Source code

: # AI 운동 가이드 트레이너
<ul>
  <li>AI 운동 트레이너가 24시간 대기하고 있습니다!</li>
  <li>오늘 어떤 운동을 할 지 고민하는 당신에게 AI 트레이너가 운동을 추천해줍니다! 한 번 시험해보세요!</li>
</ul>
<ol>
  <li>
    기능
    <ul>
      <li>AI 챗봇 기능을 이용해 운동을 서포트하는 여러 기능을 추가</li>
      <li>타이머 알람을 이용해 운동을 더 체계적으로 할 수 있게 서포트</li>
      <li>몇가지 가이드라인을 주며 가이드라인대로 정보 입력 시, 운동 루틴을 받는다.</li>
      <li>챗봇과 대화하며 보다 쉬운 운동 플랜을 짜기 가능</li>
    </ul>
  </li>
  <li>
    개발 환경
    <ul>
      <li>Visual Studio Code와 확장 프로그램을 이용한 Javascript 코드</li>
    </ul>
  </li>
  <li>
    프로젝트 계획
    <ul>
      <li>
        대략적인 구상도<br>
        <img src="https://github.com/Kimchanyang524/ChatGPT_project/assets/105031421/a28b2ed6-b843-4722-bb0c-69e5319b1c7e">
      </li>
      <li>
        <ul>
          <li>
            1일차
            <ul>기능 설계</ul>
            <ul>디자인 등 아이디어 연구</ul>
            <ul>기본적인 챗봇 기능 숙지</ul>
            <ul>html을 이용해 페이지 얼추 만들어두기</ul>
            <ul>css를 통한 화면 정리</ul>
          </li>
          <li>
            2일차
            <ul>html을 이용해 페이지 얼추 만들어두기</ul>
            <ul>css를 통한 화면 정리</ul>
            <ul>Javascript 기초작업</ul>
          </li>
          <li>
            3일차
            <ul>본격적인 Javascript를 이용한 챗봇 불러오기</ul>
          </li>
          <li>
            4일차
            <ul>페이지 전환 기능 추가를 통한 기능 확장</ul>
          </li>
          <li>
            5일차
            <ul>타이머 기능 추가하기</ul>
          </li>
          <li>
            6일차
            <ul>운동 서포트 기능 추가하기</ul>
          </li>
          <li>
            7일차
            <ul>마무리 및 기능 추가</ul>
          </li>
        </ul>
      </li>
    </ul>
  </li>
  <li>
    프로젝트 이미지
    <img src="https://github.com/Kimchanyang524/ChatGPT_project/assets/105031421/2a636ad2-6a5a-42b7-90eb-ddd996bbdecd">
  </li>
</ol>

- What you should do: The listing above should be repeated in its entirety, unchanged.

- Expected answer:
Source code

: # AI 운동 가이드 트레이너
<ul>
  <li>AI 운동 트레이너가 24시간 대기하고 있습니다!</li>
  <li>오늘 어떤 운동을 할 지 고민하는 당신에게 AI 트레이너가 운동을 추천해줍니다! 한 번 시험해보세요!</li>
</ul>
<ol>
  <li>
    기능
    <ul>
      <li>AI 챗봇 기능을 이용해 운동을 서포트하는 여러 기능을 추가</li>
      <li>타이머 알람을 이용해 운동을 더 체계적으로 할 수 있게 서포트</li>
      <li>몇가지 가이드라인을 주며 가이드라인대로 정보 입력 시, 운동 루틴을 받는다.</li>
      <li>챗봇과 대화하며 보다 쉬운 운동 플랜을 짜기 가능</li>
    </ul>
  </li>
  <li>
    개발 환경
    <ul>
      <li>Visual Studio Code와 확장 프로그램을 이용한 Javascript 코드</li>
    </ul>
  </li>
  <li>
    프로젝트 계획
    <ul>
      <li>
        대략적인 구상도<br>
        <img src="https://github.com/Kimchanyang524/ChatGPT_project/assets/105031421/a28b2ed6-b843-4722-bb0c-69e5319b1c7e">
      </li>
      <li>
        <ul>
          <li>
            1일차
            <ul>기능 설계</ul>
            <ul>디자인 등 아이디어 연구</ul>
            <ul>기본적인 챗봇 기능 숙지</ul>
            <ul>html을 이용해 페이지 얼추 만들어두기</ul>
            <ul>css를 통한 화면 정리</ul>
          </li>
          <li>
            2일차
            <ul>html을 이용해 페이지 얼추 만들어두기</ul>
            <ul>css를 통한 화면 정리</ul>
            <ul>Javascript 기초작업</ul>
          </li>
          <li>
            3일차
            <ul>본격적인 Javascript를 이용한 챗봇 불러오기</ul>
          </li>
          <li>
            4일차
            <ul>페이지 전환 기능 추가를 통한 기능 확장</ul>
          </li>
          <li>
            5일차
            <ul>타이머 기능 추가하기</ul>
          </li>
          <li>
            6일차
            <ul>운동 서포트 기능 추가하기</ul>
          </li>
          <li>
            7일차
            <ul>마무리 및 기능 추가</ul>
          </li>
        </ul>
      </li>
    </ul>
  </li>
  <li>
    프로젝트 이미지
    <img src="https://github.com/Kimchanyang524/ChatGPT_project/assets/105031421/2a636ad2-6a5a-42b7-90eb-ddd996bbdecd">
  </li>
</ol>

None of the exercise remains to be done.